The 2016 Triathlon Season started off with Tradition's Triathlon and the Road To Tradtion's training series. Now that the season is fully underway, new and seasoned athletes interested in improving their performance, receiving customized training programs, or direct, hands-on training can continue their journey by signing up for the Post-Normal Endurance Camp - 2016. 




Post-Normal Endurance Training Includes:
  • Free initial assessment to determine your current abilities and define your goals
  • Custom weekly programs designed to help you achieve your specific goals
  • Nutrition support and planning to optimize your fueling  and recovery needs
  • Performance  monitoring and management, using Training Peaks
  • Weekly group training sessions to prepare for your event
  • Weekly one-on-one reviews for accountability and assessment of your progress towards reaching your goal or your event
  • Race rehearsals, fitness tweaks, sports psychology tips, and more!
What kind of training plans do I create?

  • 5K Training (4 - 10 weeks depending on your existing fitness level)
  • Half Marathon Training (12 weeks)
  • Marathon Training (12 - 24 weeks depending on our existing fitness level)
  • Obstacle Course Race Training such as Spartan or Tough Mudder  (12 weeks)
  • Sprint Triathlon Training (12 - 20 weeks depending on your existing fitness level)
  • Olympic Triathlon Training (12 - 20 weeks depending on your existing fitness level)
  • 70.3 Triathlon Training (20 weeks)
  • 140.6 Triathlon Training (24 weeks)
Cost:  A complete season pass, from April – Dec, is only $500. This price covers all your training for events through the end of 2016. Individual months are $75/each. Group discounts can be arranged if you want to train on the same program with a bunch of your friends.


Some of the more popular events available this season include:
And those are just a few of the exciting opportunities in our region. 

Pick your race, get your customized program, train your butt off, and bring the thunder!

Want more information? 

The Post-Normal Relay Challenge @ Tradition



Saturday, April, 9, 2016: 1/3rd mile swim, 17 mile bike, and 3.1 mile run
Challenging local CrossFit boxes to prove which box has the fastest endurance team!


In 2012, the CrossFit games started with a triathlon.

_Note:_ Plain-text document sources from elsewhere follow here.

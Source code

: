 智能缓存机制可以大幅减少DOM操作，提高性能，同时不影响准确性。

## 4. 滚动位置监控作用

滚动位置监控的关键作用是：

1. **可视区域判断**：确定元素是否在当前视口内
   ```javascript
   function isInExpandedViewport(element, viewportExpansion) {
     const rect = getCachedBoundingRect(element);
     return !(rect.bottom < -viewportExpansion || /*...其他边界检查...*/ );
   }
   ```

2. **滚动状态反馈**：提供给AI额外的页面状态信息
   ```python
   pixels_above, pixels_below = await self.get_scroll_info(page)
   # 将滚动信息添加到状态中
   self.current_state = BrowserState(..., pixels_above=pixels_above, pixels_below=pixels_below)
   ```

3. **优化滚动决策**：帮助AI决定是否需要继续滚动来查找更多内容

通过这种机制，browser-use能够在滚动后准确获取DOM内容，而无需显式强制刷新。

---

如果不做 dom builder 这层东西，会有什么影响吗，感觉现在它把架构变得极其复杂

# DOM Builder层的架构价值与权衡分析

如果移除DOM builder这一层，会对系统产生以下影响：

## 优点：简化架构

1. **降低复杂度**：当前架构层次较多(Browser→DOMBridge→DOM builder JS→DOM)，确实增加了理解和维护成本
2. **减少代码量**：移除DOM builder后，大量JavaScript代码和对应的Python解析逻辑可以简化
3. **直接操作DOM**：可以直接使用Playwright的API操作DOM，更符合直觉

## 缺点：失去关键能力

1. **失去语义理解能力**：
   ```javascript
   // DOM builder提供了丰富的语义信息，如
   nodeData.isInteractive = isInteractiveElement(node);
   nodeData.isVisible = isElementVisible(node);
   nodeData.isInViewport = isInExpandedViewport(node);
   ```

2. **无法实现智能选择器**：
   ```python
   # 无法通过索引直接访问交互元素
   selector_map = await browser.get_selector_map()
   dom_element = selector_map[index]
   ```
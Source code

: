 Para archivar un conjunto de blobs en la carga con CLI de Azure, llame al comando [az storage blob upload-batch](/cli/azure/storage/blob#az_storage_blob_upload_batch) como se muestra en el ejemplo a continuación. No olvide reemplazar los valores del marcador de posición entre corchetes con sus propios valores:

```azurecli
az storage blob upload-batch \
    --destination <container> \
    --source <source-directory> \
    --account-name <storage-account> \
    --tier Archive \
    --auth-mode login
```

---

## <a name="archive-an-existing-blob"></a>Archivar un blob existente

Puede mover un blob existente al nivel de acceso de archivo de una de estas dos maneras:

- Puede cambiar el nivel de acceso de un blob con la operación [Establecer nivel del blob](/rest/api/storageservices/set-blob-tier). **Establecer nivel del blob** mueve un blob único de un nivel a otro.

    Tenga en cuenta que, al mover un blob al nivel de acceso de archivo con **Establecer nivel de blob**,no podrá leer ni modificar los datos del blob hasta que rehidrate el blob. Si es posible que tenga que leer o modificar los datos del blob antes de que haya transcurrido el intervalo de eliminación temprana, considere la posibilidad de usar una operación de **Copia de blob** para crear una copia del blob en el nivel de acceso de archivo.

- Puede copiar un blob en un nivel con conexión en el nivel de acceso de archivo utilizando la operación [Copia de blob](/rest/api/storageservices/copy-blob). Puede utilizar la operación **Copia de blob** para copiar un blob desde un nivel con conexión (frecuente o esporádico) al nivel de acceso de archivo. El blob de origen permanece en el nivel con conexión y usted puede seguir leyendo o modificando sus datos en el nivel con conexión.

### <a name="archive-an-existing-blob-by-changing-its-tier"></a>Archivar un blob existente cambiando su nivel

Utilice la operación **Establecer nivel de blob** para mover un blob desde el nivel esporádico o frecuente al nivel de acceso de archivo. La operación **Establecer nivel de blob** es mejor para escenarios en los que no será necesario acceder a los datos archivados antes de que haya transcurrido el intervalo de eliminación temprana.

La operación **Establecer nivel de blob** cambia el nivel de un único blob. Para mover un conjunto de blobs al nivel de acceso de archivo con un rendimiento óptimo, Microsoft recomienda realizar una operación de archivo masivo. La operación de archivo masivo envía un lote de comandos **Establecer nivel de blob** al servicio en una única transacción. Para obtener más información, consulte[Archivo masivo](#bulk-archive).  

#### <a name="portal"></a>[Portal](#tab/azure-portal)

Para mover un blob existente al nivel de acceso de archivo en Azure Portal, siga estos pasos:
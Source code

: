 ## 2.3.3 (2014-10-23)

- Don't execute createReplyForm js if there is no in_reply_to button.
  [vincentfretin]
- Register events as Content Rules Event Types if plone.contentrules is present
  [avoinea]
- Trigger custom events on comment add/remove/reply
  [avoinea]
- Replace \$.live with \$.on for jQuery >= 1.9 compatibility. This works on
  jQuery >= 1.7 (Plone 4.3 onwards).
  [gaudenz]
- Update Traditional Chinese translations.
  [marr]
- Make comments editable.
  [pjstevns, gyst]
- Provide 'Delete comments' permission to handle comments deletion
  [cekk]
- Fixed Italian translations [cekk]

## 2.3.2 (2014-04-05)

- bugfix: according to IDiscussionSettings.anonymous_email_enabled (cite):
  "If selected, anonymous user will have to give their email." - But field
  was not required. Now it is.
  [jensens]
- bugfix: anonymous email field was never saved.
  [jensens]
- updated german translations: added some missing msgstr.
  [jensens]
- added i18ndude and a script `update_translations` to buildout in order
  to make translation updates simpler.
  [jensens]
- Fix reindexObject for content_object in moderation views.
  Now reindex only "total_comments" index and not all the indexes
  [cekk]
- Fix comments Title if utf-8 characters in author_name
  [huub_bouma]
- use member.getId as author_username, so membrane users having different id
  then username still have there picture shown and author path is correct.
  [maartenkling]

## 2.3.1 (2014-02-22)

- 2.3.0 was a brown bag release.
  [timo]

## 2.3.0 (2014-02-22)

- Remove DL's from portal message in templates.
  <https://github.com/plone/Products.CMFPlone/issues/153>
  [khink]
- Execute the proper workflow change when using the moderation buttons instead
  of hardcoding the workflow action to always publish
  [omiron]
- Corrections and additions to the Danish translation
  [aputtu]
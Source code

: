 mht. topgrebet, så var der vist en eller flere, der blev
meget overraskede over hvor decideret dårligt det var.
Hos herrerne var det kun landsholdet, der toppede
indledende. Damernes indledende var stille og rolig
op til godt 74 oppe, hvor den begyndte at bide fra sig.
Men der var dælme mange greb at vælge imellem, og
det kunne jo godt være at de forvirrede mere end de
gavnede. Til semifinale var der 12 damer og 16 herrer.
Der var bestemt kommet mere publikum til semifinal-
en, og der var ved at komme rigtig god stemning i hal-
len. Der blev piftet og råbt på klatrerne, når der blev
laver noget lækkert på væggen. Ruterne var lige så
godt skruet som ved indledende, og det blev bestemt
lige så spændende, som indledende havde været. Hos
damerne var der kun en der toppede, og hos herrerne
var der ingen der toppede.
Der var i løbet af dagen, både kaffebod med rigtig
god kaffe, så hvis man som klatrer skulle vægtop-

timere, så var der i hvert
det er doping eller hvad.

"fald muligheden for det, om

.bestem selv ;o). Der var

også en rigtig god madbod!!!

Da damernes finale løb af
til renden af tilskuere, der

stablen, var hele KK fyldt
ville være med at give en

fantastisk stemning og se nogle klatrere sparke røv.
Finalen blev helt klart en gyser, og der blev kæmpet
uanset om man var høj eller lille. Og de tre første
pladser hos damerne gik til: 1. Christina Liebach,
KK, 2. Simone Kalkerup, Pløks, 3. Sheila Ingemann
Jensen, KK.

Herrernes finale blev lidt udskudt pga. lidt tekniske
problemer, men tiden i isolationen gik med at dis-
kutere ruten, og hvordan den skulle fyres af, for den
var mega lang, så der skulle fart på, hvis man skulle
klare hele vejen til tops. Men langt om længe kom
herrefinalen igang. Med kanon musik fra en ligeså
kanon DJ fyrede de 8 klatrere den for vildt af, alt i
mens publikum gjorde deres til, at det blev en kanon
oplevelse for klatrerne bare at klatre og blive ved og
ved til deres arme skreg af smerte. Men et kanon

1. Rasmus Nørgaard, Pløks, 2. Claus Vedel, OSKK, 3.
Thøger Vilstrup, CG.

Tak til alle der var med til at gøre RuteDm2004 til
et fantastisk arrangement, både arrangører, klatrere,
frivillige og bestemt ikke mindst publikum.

Since then, strength athletes have improved their cardio conditioning for endurance-based events.

Post-Normal challenges local boxes along the Gulf Coast to a team relay at Tradition’s Triathlon on Saturday, April 9.

Athletes & their coaches will compete to see which box has the fastest team. The winners get bragging rights for the year and a unique team trophy. 

Post-Normal Relay Challenge Guidelines:
  • 3 individuals per team(swimmer, biker, runner)
  • At least one male and one female per team
  • Unless injuries prevent it, at least one coach per team
  • Top 3 fastest teams, based on total racing time, receive unique trophies to take back to their box

Special Prize: A unique trophy will go to the gym with the most individual entries in the Tradition’s Triathlon. Those individuals will be competing against the rest of the triathletes, but the Coach who gets the most athletes from their box to cross the finish line will receive a one-of-a-kind prize to take back to their gym.

For question, contact Jon McDougal at jon@BePostNormal.com or 228.284.4556. 



Frequently Asked Questions:

Q: How do we register?
A: Click here,  which brings you to the Races Online page, and then select your method of payment (Credit/Debt or Cash/Check.) On the very next page, select "CrossFit Relay Team" and Continue from there. 




Q: Where is this event?
A: The Tradition community is located in North Biloxi, MS, off Highway 67. The entrance address is: 12500 Village Ave E, Biloxi, MS 39532. Stay on the main road, go down the hill, and you'll see the lake where the event starts.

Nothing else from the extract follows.